The connection passage 17 formed in the casing body 11 opens to the side, and the screen 19 is inserted through this opening from the outside and attached. Steam, drainage, etc. pass through the screen 19, and it captures foreign matter that has become mixed in the drainage, etc. The opening is blocked by screwing in a plug 85, and the screen 19 is kept attached. Note that the plug 85 is shown in the figure as a side view rather than a cross section.

A roughly cylindrical valve seat 50 is attached by screw connection to the connection between the outflow passage 16 formed in the casing lid 12 and the valve chamber 10, with a gasket 83 in between. A valve orifice 51 is formed in the tip of the valve seat 50, which is on the valve chamber 10 side, and the valve orifice 51 is connected to a cylindrical space 60 inside the valve seat 50. The rear end side of the cylindrical space 60 is open, and a throttle member 55 is connected to this rear end. A small diameter orifice 56 is formed in the rear end of the throttle member 55. A bush 57 is press-fitted into the outflow passage 16 on the rear end side of the throttle member 55, connecting the cylindrical space 60 of the valve seat 50 to the outflow passage 16.

The long, thin cylindrical inlet pipe 4 is fixed to the bottom of the valve chamber 10 by screwing, sandwiching a gasket 82 between them. This inlet pipe 4 is arranged upright in approximately the center of the valve chamber 10. Inside the inlet pipe 4, an inlet passage 41, which is a space with an open lower part, is formed, and this inlet passage 41 communicates with the connection passage 17. In addition, at the upper end of the inlet pipe 4, four through holes 42 are formed in a cross direction on a horizontal plane. The four through holes 42 open to the side of the tip of the inlet pipe 4, and the inlet passage 41 of the inlet pipe 4 is open to the valve chamber 10 through these through holes 42.
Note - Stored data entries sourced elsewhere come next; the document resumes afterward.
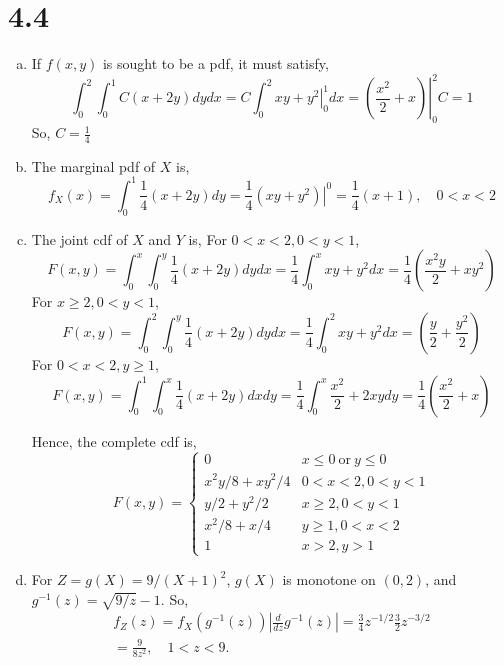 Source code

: \documentclass[letterpaper]{article}
\begin{document}
    \section*{4.4}
    \begin{enumerate}[(a)]
    \item
    If $f(x, y)$ is sought to be a pdf, it must satisfy,
    \[
    \int_0^2 \int_0^1 C(x+2y) dydx = C \int_0^2 \left. xy+y^2 \right|^1_0 dx = \left. (\frac{x^2}{2} + x) \right|^2_0 C = 1
    \]
    So, $C=\frac{1}{4}$

    \item The marginal pdf of $X$ is,
    \[
    f_X(x) = \int_0^1 \frac{1}{4} (x+2y) dy = \frac{1}{4} \left. (xy + y^2) \right|^0 = \frac{1}{4} (x+1), \quad 0 < x < 2
    \]
    \item The joint cdf of $X$ and $Y$ is,
    For $0 < x < 2, 0 < y < 1$,
    \[
    F(x, y) = \int_0^x \int_0^y \frac{1}{4} (x+2y) dy dx = \frac{1}{4} \int_0^x xy + y^2 dx = \frac{1}{4}\left( \frac{x^2y}{2} + xy^2\right)
    \]
    For $x \ge 2, 0 < y < 1$,
    \[
    F(x, y) = \int_0^2 \int_0^y \frac{1}{4} (x+2y) dy dx = \frac{1}{4} \int_0^2 xy + y^2 dx = \left( \frac{y}{2} + \frac{y^2}{2}\right)
    \]
    For $0 < x < 2, y \ge 1$,
    \[
    F(x, y) = \int_0^1 \int_0^x \frac{1}{4} (x+2y) dx dy = \frac{1}{4} \int_0^x \frac{x^2}{2} + 2xy dy = \frac{1}{4}\left( \frac{x^2}{2} + x\right)
    \]

    Hence, the complete cdf is,
    \[
    F(x,y) = \begin{cases}
    0 & x \le 0 ~\text{or}~ y \le 0 \\
    x^2y/8 + xy^2/4 & 0 < x < 2, 0 < y < 1 \\
    y/2 + y^2/2 & x \ge 2, 0 < y < 1 \\
    x^2/8 + x/4 & y \ge 1, 0 < x < 2\\
    1 & x > 2, y > 1
    \end{cases}
    \]
    \item 
    For $Z = g(X) = 9/(X+1)^2$, $g(X)$ is monotone on $(0,2)$, and $g^{-1}(z) = \sqrt{9/z} - 1$.
    So, 
    \begin{eqnarray*}
    f_Z(z) = f_X(g^{-1}(z)) \left| \frac{d}{dz} g^{-1}(z) \right| = \frac{3}{4} z^{-1/2} \frac{3}{2} z^{-3/2} \\
    = \frac{9}{8z^2}, \quad 1 < z < 9.
    \end{eqnarray*}

    \end{enumerate}
\end{document}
A bucket 3 is placed in the valve chamber 10. A bottom plate 31 is fixed to the bucket 3 near the open lower side, and the introduction pipe 4 is attached with the introduction pipe 4 passing through a central hole formed in the bottom plate 31. This results in the introduction pipe 4 being positioned upright within the inner space 30 of the bucket 3. The diameter of the central hole in the bottom plate 31 is formed slightly larger than the outer diameter of the introduction pipe 4, so the bucket 3 can move freely along the introduction pipe 4 in the directions of arrows 95 and 96.
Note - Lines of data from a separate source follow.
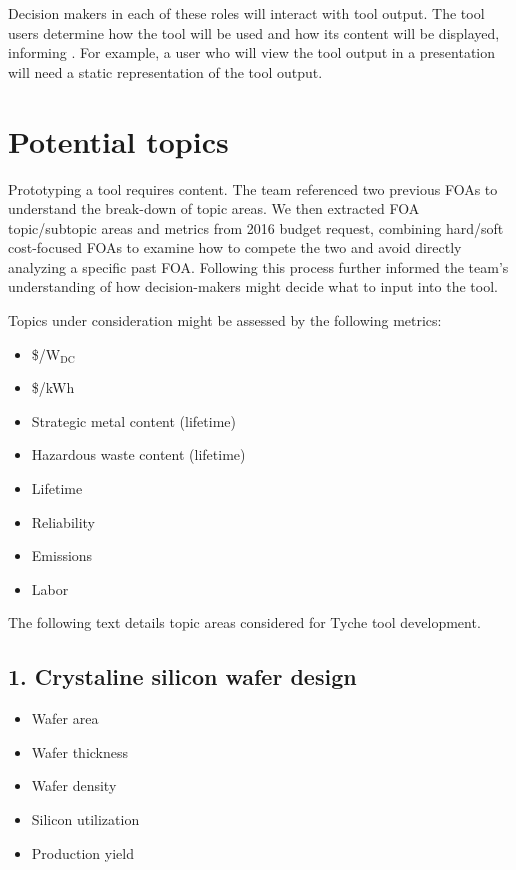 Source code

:\documentclass[letterpaper,10pt,english]{sphinxmanual}
\begin{document}
Decision makers in each of these roles will interact with tool output.
The tool users determine how the tool will be used and how its content
will be displayed, informing .
For example, a user who will view the tool output in a presentation will
need a static representation of the tool output.


\section{Potential topics}
\label{\detokenize{doc-src/mock-foa:potential-topics}}
Prototyping a tool requires content. The team referenced two previous
FOAs to understand the break-down of topic areas. We then extracted FOA
topic/subtopic areas and metrics from 2016 budget request, combining
hard/soft cost-focused FOAs to examine how to compete the two and avoid
directly analyzing a specific past FOA. Following this process further
informed the team’s understanding of how decision-makers might decide
what to input into the tool.

Topics under consideration might be assessed by the following metrics:
\begin{itemize}
\item {} 
\$/W$_{\text{DC}}$

\item {} 
\$/kWh

\item {} 
Strategic metal content (lifetime)

\item {} 
Hazardous waste content (lifetime)

\item {} 
Lifetime

\item {} 
Reliability

\item {} 
Emissions

\item {} 
Labor

\end{itemize}

The following text details topic areas considered for Tyche tool
development.


\subsection{1. Crystaline silicon wafer design}
\label{\detokenize{doc-src/mock-foa:crystaline-silicon-wafer-design}}\begin{itemize}
\item {} 
Wafer area

\item {} 
Wafer thickness

\item {} 
Wafer density

\item {} 
Silicon utilization

\item {} 
Production yield

\end{itemize}
\end{document}
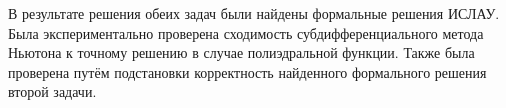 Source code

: В результате решения обеих задач были найдены формальные решения ИСЛАУ. Была экспериментально проверена сходимость субдифференциального метода Ньютона к точному решению в случае полиэдральной функции. Также была проверена путём подстановки корректность найденного формального решения второй задачи.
The bottom plate 31 has four openings 34 formed in a cross shape on a plane, and the inner space 30 communicates with the valve chamber 10 through the openings 34. In addition, small-diameter relief holes 35 are formed near the outer periphery of the top surface of the bucket 3 at four locations in the cross shape on a plane, and the inner space 30 opens upward through these relief holes 35. The top surface of the bucket 3 has a support recess 32 that is curved and recessed in the center.

The spherical ball float 2 is placed on this support recess 32. The ball float 2 is hollow but thick, and has a certain amount of weight. As shown in FIG. 1, the curvature of the support recess 32 is smaller than that of the curved surface of the spherical outer surface of the ball float 2, and the curve is gentle. Therefore, the ball float 2 can freely sway while rolling on the support recess 32.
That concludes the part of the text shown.